Accessing physical memory from userspace on Linux

Published on January 10, 2023

Why access physical memory?

The ability to read from and write to arbitrary physical address is a very useful and powerful tool. It can give us some insight into what the operating system is doing under the hood, it can be used to interface with devices that use memory-mapped I/O, such as PCI devices, from userspace and it is in general incredibly useful for (hardware) reverse engineering purposes. Thus, we are going to look at how to access arbitrary physical memory on Linux using the /dev/mem interface.

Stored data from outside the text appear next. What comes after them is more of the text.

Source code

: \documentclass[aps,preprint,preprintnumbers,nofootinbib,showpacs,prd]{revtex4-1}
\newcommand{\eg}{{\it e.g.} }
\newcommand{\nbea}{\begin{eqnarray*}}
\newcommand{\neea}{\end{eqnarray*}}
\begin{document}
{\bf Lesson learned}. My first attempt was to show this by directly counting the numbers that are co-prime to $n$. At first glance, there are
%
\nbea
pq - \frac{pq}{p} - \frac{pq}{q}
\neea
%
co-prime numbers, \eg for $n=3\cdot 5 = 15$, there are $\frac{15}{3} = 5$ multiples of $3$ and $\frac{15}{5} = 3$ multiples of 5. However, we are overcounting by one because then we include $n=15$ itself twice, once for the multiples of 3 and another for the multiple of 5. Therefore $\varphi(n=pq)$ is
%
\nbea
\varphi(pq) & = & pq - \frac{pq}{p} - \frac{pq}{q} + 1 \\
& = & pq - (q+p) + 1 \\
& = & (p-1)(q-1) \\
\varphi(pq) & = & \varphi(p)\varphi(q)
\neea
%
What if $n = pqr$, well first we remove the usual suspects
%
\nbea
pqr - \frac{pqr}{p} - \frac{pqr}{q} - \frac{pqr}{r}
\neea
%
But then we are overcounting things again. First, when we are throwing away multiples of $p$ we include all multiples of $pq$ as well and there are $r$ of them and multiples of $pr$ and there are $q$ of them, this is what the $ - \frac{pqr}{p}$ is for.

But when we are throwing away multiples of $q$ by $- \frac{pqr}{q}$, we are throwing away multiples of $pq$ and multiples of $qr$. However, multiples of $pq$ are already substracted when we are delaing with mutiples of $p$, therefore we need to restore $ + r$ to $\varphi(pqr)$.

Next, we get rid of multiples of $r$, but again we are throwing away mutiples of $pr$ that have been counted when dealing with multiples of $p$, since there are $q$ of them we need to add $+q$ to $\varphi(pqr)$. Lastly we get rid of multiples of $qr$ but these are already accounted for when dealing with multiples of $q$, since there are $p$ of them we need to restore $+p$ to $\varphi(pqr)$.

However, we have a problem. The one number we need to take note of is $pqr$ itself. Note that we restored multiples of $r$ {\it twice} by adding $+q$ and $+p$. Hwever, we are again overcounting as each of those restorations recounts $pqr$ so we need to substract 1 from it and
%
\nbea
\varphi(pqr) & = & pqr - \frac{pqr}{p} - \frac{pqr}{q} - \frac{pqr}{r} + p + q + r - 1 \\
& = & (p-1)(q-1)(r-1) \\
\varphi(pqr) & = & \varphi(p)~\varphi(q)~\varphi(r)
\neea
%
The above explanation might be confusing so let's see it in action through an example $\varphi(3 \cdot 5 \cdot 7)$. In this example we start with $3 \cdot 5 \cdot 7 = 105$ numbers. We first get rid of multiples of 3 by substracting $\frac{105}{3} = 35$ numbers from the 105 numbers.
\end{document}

Of course, with great power comes great responsibility, and as full access to /dev/mem poses a huge security risk, you should not be doing this on a production system.

Furthermore, since we are trying to access physical memory, we also need to know where the memory of our process is located in physical memory. So we will first be looking at how to map a given virtual address to its physical counterpart.

Looking up physical addresses

Before we can actually use the interface to access physical memory, we first need to look at how to look up the physical address for any given virtual address. Fortunately, since version 2.6.25 the Linux kernel provides such an interface through the /proc/<pid>/pagemap file. This file consists of a 64-bit entry for each virtual page describing attributes such as whether the page is present, swapped, etc. as well as the physical frame number if the page is present but not swapped as described in the documentation.

Thus, to obtain the physical address for any given virtual address, we first need to open this file. Then we need to divide the virtual address by the page size of the platform, which is typically but not necessarily 4 kiB, and multiply it by 8 to get the file offset to seek to. Finally, we can read the 64-bit entry corresponding to that virtual address.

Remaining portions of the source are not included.